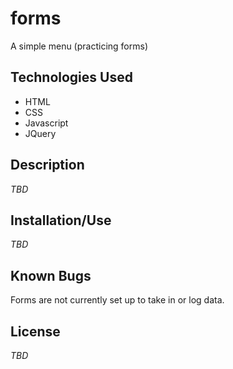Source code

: # forms
A simple menu (practicing forms)

## Technologies Used
* HTML
* CSS
* Javascript
* JQuery

## Description
_TBD_

## Installation/Use
_TBD_

## Known Bugs
Forms are not currently set up to take in or log data. 

## License
_TBD_

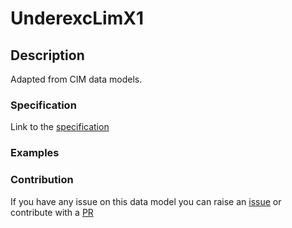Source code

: # UnderexcLimX1

## Description 

Adapted from CIM data models. 
### Specification

Link to the [specification](https://smart-data-models.github.io/dataModel.EnergyCIM/UnderexcLimX1/doc/spec.md)
### Examples
### Contribution

 If you have any issue on this data model you can raise an [issue](https://github.com/smart-data-models/dataModel.EnergyCIM/issues)  or contribute with a [PR](https://github.com/smart-data-models/dataModel.EnergyCIM/pulls)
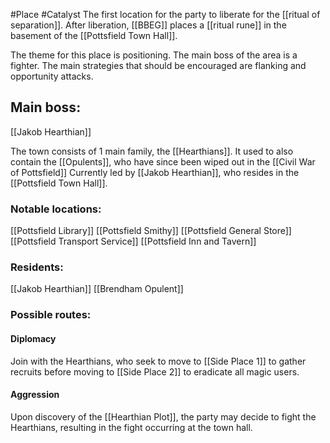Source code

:#Place #Catalyst
The first location for the party to liberate for the [[ritual of separation]].
After liberation, [[BBEG]] places a [[ritual rune]] in the basement of the [[Pottsfield Town Hall]].

The theme for this place is positioning.
The main boss of the area is a fighter.
The main strategies that should be encouraged are flanking and opportunity attacks.


## Main boss:
[[Jakob Hearthian]]


The town consists of 1 main family, the [[Hearthians]].
It used to also contain the [[Opulents]], who have since been wiped out in the [[Civil War of Pottsfield]]
Currently led by [[Jakob Hearthian]], who resides in the [[Pottsfield Town Hall]].

### Notable locations:
[[Pottsfield Library]]
[[Pottsfield Smithy]]
[[Pottsfield  General Store]]
[[Pottsfield Transport Service]]
[[Pottsfield Inn and Tavern]]

### Residents:
[[Jakob Hearthian]]
[[Brendham Opulent]]

### Possible routes:
#### Diplomacy
Join with the Hearthians, who seek to move to [[Side Place 1]] to gather recruits before moving to [[Side Place 2]] to eradicate all magic users.

#### Aggression
Upon discovery of the [[Hearthian Plot]], the party may decide to fight the Hearthians, resulting in the fight occurring at the town hall.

- [WORK TO COMPLETE] What is needed is a copy of every line above in which "with" appears.

- [RESULT OF THE TASK]
 If you have any issue on this data model you can raise an [issue](https://github.com/smart-data-models/dataModel.EnergyCIM/issues)  or contribute with a [PR](https://github.com/smart-data-models/dataModel.EnergyCIM/pulls)
Join with the Hearthians, who seek to move to [[Side Place 1]] to gather recruits before moving to [[Side Place 2]] to eradicate all magic users.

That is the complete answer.